Church historian David Knowles writes of his own discipline:
…no class of historian has found the presentation of its subject-matter in terms of ideas so difficult and so perilous. Those who have attempted to do more than give a summary or a narrative of events have often fallen into the biological fallacy that has misled historians of parliament and other institutions. They have presented their theme, whether it was the doctrine of the Real Presence, or the development of the papacy, as one of gradually increasing definition and clarity, from the mists of the early Church to the present time. The present is tacitly regarded as the norm, if not as the ideal, to which the long series of past events is directed. They thus give to the present an element of finality and to the past an element of inevitability.
In the hard sciences, the idea of evolution largely works by assuming that “the present is the key to the past.” That is, the only way to properly understand the past is to start with some feature(s) of the present and “read them back,” as it were, into the historical records.

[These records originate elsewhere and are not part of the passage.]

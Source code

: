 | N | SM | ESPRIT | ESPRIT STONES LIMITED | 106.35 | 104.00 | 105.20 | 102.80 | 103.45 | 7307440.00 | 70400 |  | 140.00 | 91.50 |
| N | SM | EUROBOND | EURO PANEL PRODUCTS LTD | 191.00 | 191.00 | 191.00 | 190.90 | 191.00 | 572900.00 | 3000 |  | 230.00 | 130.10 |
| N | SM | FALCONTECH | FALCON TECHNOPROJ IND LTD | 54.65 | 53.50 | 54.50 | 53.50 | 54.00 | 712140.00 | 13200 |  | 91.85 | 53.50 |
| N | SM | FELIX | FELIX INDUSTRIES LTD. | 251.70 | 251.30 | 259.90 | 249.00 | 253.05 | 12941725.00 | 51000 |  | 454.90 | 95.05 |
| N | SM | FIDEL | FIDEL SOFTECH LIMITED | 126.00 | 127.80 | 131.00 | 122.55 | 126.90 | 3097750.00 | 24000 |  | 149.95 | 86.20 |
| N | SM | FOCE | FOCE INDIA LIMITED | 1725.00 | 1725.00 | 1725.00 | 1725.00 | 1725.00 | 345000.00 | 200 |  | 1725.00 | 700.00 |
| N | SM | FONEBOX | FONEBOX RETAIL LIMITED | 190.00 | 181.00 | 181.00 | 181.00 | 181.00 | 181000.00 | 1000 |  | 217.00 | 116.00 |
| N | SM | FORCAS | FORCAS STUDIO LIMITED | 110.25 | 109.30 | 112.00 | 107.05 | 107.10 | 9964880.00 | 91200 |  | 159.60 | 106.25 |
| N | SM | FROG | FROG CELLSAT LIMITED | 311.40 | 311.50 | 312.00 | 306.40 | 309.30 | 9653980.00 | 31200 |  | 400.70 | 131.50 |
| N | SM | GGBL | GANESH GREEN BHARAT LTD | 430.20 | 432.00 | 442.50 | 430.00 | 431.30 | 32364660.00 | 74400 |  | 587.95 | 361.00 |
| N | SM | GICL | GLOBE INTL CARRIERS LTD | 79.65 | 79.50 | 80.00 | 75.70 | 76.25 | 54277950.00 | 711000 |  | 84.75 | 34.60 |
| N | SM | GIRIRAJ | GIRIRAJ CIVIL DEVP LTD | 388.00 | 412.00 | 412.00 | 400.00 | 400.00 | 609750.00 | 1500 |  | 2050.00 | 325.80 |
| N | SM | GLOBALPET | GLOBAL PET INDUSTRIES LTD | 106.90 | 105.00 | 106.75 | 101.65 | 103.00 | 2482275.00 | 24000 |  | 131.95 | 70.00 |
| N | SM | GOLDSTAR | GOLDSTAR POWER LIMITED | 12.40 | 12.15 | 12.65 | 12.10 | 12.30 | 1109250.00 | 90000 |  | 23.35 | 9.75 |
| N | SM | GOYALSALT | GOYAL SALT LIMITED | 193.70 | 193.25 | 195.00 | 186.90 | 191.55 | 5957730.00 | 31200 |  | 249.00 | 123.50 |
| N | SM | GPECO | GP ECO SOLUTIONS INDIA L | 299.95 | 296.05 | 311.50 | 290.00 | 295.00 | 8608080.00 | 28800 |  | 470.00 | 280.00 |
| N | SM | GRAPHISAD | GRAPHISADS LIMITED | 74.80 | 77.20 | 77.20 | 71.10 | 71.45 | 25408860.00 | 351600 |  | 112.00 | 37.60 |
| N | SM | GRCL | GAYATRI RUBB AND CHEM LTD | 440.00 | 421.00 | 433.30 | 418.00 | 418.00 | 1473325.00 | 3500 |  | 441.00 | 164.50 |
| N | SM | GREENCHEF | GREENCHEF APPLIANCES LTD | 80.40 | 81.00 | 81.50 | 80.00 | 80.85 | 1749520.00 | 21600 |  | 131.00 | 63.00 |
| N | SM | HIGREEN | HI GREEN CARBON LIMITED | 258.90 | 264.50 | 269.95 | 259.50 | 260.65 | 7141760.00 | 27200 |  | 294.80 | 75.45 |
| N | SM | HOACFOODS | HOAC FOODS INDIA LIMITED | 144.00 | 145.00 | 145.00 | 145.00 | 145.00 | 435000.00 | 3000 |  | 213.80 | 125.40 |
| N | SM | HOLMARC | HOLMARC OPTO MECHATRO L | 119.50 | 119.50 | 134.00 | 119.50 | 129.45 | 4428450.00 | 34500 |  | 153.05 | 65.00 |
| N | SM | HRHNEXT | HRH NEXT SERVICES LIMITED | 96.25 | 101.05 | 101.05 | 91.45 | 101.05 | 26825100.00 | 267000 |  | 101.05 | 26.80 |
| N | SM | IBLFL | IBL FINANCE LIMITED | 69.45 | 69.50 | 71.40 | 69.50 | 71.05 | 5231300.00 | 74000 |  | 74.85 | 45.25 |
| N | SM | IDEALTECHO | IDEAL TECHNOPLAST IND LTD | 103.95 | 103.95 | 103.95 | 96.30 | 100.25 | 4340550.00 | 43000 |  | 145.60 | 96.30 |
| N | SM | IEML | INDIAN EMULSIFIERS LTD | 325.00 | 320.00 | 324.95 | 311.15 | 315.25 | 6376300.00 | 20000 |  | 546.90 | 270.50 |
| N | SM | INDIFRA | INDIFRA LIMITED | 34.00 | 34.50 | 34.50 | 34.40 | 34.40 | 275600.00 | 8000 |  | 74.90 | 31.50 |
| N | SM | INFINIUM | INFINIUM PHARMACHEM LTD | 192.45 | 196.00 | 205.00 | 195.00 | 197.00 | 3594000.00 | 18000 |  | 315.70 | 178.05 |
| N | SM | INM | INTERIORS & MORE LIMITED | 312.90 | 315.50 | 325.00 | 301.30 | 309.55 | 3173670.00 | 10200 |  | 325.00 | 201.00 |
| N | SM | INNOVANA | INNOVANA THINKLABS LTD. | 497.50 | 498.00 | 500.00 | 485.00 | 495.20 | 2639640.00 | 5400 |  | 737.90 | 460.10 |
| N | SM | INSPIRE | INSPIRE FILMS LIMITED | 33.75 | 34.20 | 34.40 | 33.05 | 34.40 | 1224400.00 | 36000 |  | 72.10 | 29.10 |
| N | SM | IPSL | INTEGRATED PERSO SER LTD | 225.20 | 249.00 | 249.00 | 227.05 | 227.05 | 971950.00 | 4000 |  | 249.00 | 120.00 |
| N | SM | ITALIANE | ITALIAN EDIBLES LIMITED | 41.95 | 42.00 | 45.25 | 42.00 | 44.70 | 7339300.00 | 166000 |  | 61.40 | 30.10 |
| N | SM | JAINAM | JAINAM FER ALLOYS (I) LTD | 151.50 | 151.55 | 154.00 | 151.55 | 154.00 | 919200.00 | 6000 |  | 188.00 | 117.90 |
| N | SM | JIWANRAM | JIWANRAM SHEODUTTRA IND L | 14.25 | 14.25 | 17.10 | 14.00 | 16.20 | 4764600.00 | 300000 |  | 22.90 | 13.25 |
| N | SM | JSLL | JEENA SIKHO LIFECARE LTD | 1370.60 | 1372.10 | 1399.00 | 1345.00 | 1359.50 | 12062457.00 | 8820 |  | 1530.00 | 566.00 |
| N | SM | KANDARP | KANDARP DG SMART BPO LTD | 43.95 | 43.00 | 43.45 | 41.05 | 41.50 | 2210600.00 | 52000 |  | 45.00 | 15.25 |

This enables a historian to bring order to the choking cataract of facts by constructing a linear narrative. Why is some part of the present – say the Roman Catholic Church – the way it is now? Why, because of all these clear precursors in the past that seem to look like it. It’s just been one long process of progressive development. Knowles doesn’t buy it, and for the very good reason that such a scheme is not even really historical at all:
In both past and present the purely historical appearance is lost, for though the present derives its characters from the past, the past has seen the action of multifarious agencies, material and spiritual, and it is no part of the historians task to distinguish between God’s design and man’s part in failing to accomplish it. We must beware as historians of the slant toward apologetics. Church historians in general say too little about the changes of cultures and of mental climates, and still less about the extravagances, ignorances and misconceptions of sentiment and devotion that have coloured or deformed the purity of the spirit in past centuries and that may well be obscuring for us now in this respect or that the full vision of revealed truth. For there is no reason to suppose that our generation is more spiritually clear-sighted than that of our forefathers, or that the Spirit of truth will not work in the future as He has worked in the past. [Foreword to Albert Mirgeler’s Mutations of Western Christianity (Montreal: Palm Publishers, 1964) pp. v-vi]
Worth considering, especially if one is already inclined to the sort of odious apologetics that pretends everything is obvious to those who just “let history speak for itself.”